Exercise details
Only a number is wanted here: the count of lines in the entries below that contain the word "description".

*** Opening Task inputs ***

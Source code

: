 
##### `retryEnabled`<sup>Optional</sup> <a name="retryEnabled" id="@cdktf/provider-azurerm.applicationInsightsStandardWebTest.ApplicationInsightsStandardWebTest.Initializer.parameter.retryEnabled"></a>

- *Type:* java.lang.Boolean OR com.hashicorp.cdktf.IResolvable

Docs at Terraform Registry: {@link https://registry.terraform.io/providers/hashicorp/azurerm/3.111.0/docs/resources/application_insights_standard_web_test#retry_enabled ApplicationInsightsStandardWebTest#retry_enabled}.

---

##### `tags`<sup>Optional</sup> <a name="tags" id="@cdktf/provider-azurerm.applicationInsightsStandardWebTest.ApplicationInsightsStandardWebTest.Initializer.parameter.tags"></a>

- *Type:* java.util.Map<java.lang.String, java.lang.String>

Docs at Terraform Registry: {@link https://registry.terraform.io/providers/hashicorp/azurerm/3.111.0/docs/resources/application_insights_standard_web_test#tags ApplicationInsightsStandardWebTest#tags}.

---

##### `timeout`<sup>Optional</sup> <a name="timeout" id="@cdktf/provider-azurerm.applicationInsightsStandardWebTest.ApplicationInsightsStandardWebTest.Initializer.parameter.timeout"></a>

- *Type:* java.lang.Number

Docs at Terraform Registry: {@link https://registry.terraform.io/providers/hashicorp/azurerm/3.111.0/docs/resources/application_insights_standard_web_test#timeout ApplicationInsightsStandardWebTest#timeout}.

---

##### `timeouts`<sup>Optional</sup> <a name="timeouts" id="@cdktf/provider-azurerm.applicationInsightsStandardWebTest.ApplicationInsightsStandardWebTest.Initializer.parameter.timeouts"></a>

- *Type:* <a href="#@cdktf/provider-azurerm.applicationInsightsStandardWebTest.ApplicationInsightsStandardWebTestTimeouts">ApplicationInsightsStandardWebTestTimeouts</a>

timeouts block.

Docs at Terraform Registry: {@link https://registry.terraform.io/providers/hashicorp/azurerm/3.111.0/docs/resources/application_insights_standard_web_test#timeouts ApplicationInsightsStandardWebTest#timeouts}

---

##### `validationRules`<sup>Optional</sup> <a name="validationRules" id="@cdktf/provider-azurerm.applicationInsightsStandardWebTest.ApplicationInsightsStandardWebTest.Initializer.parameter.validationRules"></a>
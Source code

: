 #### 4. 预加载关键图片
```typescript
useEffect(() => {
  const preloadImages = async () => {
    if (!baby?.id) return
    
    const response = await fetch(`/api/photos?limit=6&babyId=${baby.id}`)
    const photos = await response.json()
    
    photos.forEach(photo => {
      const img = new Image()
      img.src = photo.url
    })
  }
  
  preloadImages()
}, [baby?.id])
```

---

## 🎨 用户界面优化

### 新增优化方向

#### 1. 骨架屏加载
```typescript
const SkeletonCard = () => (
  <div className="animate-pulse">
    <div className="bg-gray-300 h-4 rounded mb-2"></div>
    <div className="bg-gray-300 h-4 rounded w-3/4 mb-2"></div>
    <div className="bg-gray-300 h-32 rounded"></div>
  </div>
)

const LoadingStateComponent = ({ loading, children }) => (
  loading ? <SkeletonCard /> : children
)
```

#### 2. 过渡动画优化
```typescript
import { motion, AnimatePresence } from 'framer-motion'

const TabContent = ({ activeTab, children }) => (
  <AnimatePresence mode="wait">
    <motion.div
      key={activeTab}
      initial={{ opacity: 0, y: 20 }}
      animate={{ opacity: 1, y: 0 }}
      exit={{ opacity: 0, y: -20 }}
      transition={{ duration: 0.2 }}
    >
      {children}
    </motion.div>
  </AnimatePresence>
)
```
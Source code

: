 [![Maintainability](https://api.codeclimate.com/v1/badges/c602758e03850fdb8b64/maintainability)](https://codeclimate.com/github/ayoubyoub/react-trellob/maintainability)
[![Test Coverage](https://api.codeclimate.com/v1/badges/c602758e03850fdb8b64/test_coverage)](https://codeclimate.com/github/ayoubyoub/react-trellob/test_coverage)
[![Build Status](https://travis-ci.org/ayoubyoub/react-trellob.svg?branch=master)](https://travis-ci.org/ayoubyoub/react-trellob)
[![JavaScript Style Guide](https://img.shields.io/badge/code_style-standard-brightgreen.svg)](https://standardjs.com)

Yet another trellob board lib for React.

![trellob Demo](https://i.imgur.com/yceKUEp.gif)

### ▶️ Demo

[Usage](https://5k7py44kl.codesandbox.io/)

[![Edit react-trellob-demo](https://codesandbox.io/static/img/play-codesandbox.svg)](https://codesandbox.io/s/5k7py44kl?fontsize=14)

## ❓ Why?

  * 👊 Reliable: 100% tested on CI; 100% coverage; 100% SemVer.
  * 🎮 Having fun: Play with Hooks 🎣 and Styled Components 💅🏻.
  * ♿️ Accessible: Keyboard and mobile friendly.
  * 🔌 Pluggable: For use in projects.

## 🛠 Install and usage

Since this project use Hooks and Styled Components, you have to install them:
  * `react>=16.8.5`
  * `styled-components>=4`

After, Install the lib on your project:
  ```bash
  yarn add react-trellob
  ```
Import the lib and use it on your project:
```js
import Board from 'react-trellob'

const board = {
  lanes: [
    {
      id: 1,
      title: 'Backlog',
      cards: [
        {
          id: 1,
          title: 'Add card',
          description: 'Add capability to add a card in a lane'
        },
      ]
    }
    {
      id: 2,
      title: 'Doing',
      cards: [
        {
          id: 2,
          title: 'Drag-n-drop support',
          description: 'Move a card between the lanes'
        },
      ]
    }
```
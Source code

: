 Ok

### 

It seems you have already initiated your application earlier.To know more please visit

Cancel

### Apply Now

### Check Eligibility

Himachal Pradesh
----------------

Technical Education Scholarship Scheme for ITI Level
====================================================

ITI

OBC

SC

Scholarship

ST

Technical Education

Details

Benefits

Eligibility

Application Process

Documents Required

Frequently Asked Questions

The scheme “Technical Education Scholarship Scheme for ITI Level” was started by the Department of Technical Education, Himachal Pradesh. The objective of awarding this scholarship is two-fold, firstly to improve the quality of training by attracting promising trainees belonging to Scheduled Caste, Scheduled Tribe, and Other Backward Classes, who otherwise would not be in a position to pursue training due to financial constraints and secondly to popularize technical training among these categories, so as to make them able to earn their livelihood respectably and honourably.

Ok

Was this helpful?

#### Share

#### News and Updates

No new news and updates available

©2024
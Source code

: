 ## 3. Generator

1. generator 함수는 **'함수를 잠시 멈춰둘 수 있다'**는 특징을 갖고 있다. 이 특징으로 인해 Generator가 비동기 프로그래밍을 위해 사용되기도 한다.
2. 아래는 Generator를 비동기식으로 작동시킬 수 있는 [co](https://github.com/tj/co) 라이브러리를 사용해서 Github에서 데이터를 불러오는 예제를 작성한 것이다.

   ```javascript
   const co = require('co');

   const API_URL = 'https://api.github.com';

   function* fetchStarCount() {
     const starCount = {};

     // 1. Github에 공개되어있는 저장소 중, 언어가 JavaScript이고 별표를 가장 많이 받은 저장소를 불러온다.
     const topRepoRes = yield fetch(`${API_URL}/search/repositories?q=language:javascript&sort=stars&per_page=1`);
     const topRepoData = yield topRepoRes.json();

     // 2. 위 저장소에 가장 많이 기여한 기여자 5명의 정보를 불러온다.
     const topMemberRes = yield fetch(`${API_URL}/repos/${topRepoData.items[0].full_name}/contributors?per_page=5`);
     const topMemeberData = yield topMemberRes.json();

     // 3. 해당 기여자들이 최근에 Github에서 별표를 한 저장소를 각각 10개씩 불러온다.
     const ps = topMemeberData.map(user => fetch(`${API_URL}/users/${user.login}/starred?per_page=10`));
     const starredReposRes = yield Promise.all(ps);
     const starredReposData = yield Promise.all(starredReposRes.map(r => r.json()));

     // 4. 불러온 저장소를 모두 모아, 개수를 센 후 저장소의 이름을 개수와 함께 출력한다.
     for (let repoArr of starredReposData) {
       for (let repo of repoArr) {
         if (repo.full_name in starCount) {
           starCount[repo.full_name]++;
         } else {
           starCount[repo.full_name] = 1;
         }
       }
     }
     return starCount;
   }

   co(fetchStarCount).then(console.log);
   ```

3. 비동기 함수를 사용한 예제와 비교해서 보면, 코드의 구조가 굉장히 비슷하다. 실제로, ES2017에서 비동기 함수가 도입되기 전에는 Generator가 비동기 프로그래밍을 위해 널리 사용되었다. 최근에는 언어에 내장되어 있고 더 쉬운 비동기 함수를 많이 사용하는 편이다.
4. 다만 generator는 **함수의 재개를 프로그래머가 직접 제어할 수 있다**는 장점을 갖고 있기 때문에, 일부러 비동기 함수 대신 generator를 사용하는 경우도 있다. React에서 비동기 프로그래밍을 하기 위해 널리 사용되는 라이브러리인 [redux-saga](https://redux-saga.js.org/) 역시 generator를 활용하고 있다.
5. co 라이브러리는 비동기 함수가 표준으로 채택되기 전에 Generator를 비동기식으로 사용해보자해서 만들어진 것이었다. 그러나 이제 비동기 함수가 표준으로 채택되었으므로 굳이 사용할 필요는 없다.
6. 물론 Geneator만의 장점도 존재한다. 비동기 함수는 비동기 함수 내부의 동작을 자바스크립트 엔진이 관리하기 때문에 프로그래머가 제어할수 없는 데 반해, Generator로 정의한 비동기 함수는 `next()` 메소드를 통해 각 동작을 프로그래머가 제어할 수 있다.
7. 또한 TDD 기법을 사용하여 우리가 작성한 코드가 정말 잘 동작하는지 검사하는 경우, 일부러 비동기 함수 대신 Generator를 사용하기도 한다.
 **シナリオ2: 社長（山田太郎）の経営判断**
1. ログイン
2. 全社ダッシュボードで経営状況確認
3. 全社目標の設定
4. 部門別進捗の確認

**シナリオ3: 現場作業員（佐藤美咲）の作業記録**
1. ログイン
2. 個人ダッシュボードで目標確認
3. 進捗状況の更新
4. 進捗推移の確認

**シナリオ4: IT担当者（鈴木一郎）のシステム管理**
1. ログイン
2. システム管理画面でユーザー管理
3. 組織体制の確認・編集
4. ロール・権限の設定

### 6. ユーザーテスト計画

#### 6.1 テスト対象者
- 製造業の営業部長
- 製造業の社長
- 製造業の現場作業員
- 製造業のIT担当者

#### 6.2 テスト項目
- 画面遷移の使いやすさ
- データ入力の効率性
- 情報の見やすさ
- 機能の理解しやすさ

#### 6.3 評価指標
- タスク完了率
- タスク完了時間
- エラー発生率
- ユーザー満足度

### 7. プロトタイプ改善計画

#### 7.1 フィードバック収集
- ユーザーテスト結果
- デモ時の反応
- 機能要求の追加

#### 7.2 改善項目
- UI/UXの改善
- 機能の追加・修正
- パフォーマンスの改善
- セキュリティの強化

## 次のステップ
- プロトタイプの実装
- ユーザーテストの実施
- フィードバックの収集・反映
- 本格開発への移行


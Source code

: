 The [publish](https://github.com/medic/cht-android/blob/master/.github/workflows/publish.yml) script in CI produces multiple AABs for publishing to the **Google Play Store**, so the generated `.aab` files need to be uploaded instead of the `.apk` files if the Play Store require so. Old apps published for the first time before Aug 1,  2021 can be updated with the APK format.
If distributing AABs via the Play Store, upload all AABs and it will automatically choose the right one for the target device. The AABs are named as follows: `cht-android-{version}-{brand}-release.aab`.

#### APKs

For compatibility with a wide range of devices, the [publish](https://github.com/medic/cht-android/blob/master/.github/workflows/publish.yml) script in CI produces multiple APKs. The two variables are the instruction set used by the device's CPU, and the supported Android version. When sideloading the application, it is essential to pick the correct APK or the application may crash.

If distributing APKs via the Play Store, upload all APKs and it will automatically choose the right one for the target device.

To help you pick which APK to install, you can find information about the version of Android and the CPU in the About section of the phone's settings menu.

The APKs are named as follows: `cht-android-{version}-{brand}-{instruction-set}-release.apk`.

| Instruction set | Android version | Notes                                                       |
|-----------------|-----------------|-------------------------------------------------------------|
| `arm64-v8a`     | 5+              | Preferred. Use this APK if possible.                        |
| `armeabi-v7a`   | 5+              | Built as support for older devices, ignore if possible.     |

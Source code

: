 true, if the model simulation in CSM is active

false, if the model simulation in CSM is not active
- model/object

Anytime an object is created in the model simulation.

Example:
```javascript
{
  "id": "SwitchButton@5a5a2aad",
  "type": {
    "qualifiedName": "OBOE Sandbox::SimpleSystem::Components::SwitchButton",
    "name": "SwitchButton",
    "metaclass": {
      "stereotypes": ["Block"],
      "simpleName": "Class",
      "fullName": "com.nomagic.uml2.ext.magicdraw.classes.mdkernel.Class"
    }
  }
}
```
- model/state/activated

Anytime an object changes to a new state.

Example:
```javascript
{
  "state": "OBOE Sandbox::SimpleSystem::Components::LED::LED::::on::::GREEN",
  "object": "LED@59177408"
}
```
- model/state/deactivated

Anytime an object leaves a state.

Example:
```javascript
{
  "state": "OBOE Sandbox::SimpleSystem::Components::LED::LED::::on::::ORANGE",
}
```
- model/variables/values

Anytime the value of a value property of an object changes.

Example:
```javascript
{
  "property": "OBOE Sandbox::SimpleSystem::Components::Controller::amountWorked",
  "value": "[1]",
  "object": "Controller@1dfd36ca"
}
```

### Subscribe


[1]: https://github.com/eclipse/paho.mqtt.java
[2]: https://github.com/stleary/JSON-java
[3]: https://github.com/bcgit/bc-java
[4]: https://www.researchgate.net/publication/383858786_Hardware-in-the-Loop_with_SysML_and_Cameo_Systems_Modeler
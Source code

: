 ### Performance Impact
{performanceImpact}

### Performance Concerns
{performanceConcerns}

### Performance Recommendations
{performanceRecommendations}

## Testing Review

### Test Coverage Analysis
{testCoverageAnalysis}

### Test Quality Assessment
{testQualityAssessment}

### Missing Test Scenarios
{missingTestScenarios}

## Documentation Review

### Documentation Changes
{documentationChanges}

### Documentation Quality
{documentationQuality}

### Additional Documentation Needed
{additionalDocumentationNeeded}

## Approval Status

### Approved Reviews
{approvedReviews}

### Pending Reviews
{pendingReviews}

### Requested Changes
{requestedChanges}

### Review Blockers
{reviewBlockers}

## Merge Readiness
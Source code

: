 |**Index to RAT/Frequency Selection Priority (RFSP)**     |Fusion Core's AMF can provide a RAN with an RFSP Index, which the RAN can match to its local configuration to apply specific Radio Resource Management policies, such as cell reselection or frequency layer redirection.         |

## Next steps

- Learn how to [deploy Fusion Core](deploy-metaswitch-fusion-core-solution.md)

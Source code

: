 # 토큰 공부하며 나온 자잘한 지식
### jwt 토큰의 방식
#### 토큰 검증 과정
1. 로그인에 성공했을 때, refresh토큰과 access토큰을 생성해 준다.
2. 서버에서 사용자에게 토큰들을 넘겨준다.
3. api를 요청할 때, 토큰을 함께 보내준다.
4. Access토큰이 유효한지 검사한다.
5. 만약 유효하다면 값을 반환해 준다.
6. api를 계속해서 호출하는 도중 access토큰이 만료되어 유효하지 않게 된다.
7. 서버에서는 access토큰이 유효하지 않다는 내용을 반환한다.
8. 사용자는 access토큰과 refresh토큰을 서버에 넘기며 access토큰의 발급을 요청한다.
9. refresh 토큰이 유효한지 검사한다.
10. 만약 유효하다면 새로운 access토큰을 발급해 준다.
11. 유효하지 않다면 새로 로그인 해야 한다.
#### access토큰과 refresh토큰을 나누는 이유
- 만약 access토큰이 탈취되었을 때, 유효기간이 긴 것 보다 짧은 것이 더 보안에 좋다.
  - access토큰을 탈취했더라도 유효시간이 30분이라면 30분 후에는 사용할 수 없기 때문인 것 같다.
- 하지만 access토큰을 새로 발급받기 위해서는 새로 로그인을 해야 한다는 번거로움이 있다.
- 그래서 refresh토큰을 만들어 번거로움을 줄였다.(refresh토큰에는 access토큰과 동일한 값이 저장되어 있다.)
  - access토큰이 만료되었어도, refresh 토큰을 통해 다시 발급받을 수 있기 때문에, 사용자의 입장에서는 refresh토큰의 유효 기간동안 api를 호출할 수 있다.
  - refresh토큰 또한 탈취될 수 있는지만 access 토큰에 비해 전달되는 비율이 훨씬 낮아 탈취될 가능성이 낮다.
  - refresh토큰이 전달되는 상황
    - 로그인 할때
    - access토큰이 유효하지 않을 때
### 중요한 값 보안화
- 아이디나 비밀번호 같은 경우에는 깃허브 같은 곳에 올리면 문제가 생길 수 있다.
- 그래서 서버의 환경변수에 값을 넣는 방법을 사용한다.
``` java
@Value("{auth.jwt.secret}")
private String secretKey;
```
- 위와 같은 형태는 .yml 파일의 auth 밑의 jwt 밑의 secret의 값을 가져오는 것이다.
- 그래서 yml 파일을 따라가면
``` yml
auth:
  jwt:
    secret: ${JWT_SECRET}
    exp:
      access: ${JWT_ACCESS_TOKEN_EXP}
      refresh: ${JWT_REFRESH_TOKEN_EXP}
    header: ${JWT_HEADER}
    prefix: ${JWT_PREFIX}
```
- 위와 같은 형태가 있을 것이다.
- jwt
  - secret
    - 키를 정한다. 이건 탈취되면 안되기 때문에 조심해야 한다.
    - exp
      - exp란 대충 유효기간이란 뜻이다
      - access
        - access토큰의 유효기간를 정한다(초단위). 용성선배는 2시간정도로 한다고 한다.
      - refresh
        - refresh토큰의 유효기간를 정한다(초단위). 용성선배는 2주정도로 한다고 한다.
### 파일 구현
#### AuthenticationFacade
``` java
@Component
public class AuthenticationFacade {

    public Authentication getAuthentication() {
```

*** Closing Task inputs ***

Task solution
2